How to Find the First/Last Day of a Month from a given Date
by Christoph Schiessl on Python
Last week, I published an article explaining how to use Python to find the first/last day of a given year. One natural follow-up question is how to find the first/last day of a given month, and this is the topic of the article you are reading now ...
The first day of the year is always the 1st of January, and the last is always the 31st of December — there are no exceptions. However, months are more interesting because they are not always the same length: Some are 31 days, and others are 30 days. February is the weirdest month because it is either 28 or 29 days in leap years. That means we cannot simply hardcode the last day of the month but have to calculate it depending on the number of the month (1-12) and the year (i.e., 2024).
We will again use the built-in datetime
module from the standard library and compose our functions from this module's functionality. We will name our functions beginning_of_month
and end_of_month
, the first which is easy because every month has a day number 1, and we can use this to our advantage:
from datetime import date
def begnning_of_month(today: date | None = None) -> date:
today = today or date.today()
return date(today.year, today.month, 1)
But, end_of_month
is more challenging for the reasons that we have already discussed. We first need to explore a few more features of the date
class to implement this function.
Introducing date.resolution
and the timedelta
class
The smallest increment of time the date
class can represent is one full day. For example, given a date
object like the one you get when you call date.today()

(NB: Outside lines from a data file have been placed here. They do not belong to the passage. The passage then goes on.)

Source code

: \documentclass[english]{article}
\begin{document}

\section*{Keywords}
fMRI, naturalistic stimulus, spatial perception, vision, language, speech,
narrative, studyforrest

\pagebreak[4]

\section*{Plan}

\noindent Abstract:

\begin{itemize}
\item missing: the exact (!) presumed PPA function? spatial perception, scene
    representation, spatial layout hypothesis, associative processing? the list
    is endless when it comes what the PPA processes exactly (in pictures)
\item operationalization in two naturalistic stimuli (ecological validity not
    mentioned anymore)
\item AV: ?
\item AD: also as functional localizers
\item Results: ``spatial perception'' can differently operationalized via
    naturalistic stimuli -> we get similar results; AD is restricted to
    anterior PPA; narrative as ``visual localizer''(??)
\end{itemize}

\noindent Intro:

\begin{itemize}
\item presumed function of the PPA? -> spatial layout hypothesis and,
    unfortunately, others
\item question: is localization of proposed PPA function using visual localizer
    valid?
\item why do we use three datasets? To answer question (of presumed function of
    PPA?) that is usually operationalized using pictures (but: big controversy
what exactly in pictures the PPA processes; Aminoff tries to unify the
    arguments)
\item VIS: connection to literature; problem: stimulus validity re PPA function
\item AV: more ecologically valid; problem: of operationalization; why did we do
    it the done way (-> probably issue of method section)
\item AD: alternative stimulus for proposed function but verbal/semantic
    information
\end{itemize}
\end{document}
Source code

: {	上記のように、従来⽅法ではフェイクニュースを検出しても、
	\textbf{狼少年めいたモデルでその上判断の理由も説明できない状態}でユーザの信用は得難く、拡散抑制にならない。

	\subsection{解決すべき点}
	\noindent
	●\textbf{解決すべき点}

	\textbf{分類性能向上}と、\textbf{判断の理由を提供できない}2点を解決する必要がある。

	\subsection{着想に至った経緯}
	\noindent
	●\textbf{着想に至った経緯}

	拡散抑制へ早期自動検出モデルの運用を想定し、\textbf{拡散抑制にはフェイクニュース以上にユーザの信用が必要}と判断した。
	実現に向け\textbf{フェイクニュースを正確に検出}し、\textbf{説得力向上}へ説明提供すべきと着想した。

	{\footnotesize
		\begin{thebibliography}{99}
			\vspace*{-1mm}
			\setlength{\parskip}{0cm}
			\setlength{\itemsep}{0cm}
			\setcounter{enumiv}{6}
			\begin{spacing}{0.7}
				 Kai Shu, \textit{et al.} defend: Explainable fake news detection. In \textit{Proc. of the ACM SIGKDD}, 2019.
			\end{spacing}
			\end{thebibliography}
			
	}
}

, you can move forward by one full day to get tomorrow's date, or you can move backward by one full day to get yesterday's date. However, these are the smallest increments/decrements that you can make — the date
class cannot represent anything between those dates. Inside the datetime
module, this concept is called resolution, and for the date
class, you can get it programmatically with the class property date.resolution
. This property is an instance of class timedelta
, which represents, as the name suggests, a specific duration of time. In the case of the date
class, it's exactly one full day.
Python 3.12.2 (main, Feb 17 2024, 11:13:07) [GCC 13.2.1 20230801] on linux
Type "help", "copyright", "credits" or "license" for more information.
>>> from datetime import date
>>> today = date.today()
>>> res = date.resolution
>>> (res, type(res))
(datetime.timedelta(days=1), <class 'datetime.timedelta'>)
>>> yesterday, tomorrow = today - res, today + res
>>> print(yesterday, today, tomorrow)
2024-02-18 2024-02-19 2024-02-20
You can add/subtract instances of timedelta
from date
objects to move forward/backward by the number of days that the timedelta
represents. Apart from that, you can also multiply timedelta
objects with int
s:
Python 3.12.2 (main, Feb 17 2024, 11:13:07) [GCC 13.2.1 20230801] on linux
Type "help", "copyright", "credits" or "license" for more information.
>>> from datetime import date
>>> one_week = date.resolution * 7
datetime.timedelta(days=7)
>>> today = date.today()
>>> next_week = today + one_week
>>> (today, next_week)
(datetime.date(2024, 2, 19), datetime.date(2024, 2, 26))
How does that help us to implement end_of_month
? Given that we can subtract timedelta
s from date
s, we can already calculate the end of the current month by subtracting one day from the beginning of the next month.
from datetime import date
begnning_of_next_month = date(2024, 3, 1)
end_of_current_month = beginning_of_next_month - date.resolution
assert end_of_current_month == date(2024, 2, 29) # 29 because 2024 is a leap year!
So, now we have to answer a different question: How do we calculate the beginning of the next month? Simple with a three-step process:
- We get the beginning of the current month,
- then we add 31 days (duration of the longest possible month),
- finally, we get the beginning of the month of the date that we just got as a result.
The idea is easier to explain with code:
# This file is saved as firstlast.py so that it can be imported ...
from datetime import date
def beginning_of_month(today: date | None = None) -> date:
today = today or date.today()
return date(today.year, today.month, 1)
def end_of_month(today: date | None = None) -> date:
today = today or date.today()
beginning_of_current_month = beginning_of_month(today) # Step (1)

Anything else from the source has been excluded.